Amélie (Audrey Tautou) lebt in ihrer eigenen Welt. Sie ist eine Einzelgängerin und doch nicht einsam. Die kleinen Dinge des Lebens, zum Beispiel eine Schachtel, die hinter den Fliesen ihres Badezimmers versteckt ist, ziehen sie in ihren Bann. Die Menschen um sie herum sind ,,normal", und doch haben sie alle ihre Probleme und Marotten. Amélie liebt diese Menschen, weil sie die Verrücktheiten an ihnen bemerkt, und versteckt hilft sie ihnen, glücklich zu werden.
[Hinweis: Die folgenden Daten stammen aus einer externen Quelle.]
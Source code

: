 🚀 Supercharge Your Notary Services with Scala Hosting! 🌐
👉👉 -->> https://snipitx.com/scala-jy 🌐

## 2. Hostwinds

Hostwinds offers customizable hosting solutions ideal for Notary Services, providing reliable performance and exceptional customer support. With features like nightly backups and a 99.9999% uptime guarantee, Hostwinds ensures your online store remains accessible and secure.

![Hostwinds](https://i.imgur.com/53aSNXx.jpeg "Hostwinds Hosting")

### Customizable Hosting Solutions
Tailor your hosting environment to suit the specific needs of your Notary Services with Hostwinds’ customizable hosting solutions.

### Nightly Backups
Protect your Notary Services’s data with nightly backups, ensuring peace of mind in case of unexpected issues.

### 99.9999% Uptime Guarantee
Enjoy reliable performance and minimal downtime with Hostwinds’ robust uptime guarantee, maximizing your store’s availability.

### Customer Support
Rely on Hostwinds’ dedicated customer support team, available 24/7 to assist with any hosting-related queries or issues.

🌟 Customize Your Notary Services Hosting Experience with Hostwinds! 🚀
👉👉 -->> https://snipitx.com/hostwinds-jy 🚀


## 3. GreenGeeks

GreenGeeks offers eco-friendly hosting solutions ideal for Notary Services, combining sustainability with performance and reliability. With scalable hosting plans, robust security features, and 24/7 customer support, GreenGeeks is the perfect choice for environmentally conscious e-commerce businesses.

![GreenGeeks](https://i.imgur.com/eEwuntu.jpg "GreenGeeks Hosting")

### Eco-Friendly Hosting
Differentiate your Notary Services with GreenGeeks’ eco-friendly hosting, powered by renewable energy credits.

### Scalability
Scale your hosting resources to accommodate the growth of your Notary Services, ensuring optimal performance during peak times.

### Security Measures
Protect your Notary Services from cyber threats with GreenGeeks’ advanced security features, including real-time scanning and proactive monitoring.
Das Leben Amélies ist voller Wunder, die aus dem Alltag entstehen. Jeunet verstärkt dieses Gefühl durch seinen mal langsamen, mal sehr rasanten Inszenierungsstil. Die Welt scheint sich in den Augen Amélies zu verändern, und wir können dies sehen durch die vielen Bewegungen der Kamera, die ganz neue Blickwinkel und Perspektiven eröffnen, aber auch durch die kleinen, fast unauffälligen Effekte, die den Gesetzen der Natur trotzen und nur in der Wundermaschine Kino entstehen können.

Schließlich trifft Amélie Nino (Mathieu Kassovitz), der zerrissene Passfotos unter den Automaten hervorholt, um sie liebevoll aufzukleben und aufzuheben. Dabei begegnet er immer wieder einem geheimnisvollen Mann, der scheinbar in der ganzen Stadt unterwegs ist und überall sein Foto hinterlässt. Amélie findet Ninos Buch, und dann muss Nino Amélie finden. Doch so leicht finden sich zwei so seltsame Menschen nicht. Vor allem nicht in einer solch geheimnisvollen Welt wie der von Amélie.

Jeunet hat einen gleichzeitig leichten und ernsthaften Film gedreht. Seine Inszenierung, die Kamerafahrten und die Bewegung der Schauspieler stehen unverkennbar in französischer Tradition. Besonders das Kino Rivettes drängt sich immer wieder auf, gleicht doch Amélie einer Schwester von Rivettes ,,Céline et Julie". Gleichzeitig ist er in der Schnelligkeit der Bilder und den Effekten auch deutlich amerikanisch geprägt. Amélie ist darin eine kleine Ally McBeal, und wie bei ihr wenden sich auch Amélies Gefühle immer nach außen, in so lustigen wie skurrilen Verformungen der Körper oder Manipulationen der Umwelt.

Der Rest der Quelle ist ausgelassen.